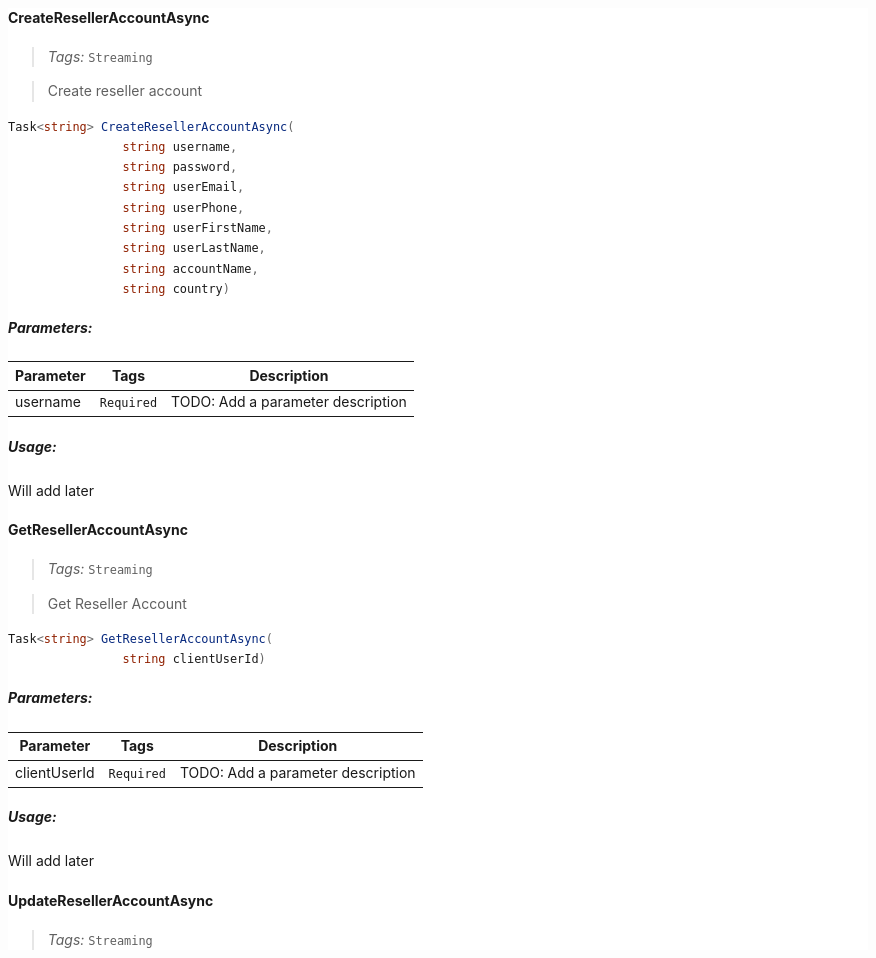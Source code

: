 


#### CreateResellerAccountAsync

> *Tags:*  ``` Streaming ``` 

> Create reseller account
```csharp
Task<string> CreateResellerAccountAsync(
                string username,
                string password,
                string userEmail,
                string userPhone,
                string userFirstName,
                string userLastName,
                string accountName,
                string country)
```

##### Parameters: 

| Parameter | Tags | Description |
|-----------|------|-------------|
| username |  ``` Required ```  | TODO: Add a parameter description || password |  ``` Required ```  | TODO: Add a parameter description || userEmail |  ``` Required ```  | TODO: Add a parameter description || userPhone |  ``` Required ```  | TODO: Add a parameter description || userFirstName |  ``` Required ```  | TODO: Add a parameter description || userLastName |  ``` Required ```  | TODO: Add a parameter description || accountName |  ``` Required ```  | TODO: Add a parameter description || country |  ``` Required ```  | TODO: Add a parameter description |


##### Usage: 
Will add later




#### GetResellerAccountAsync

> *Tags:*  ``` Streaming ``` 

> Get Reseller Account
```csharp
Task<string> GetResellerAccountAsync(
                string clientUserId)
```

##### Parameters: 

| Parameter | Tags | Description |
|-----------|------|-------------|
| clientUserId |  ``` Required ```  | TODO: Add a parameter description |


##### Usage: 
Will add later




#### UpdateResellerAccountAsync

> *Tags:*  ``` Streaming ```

**TASK GOAL:** Go through the entries above and copy out every line that includes the word "string".

**THE ANSWER:**
Task<string> CreateResellerAccountAsync(
                string username,
                string password,
                string userEmail,
                string userPhone,
                string userFirstName,
                string userLastName,
                string accountName,
                string country)
Task<string> GetResellerAccountAsync(
                string clientUserId)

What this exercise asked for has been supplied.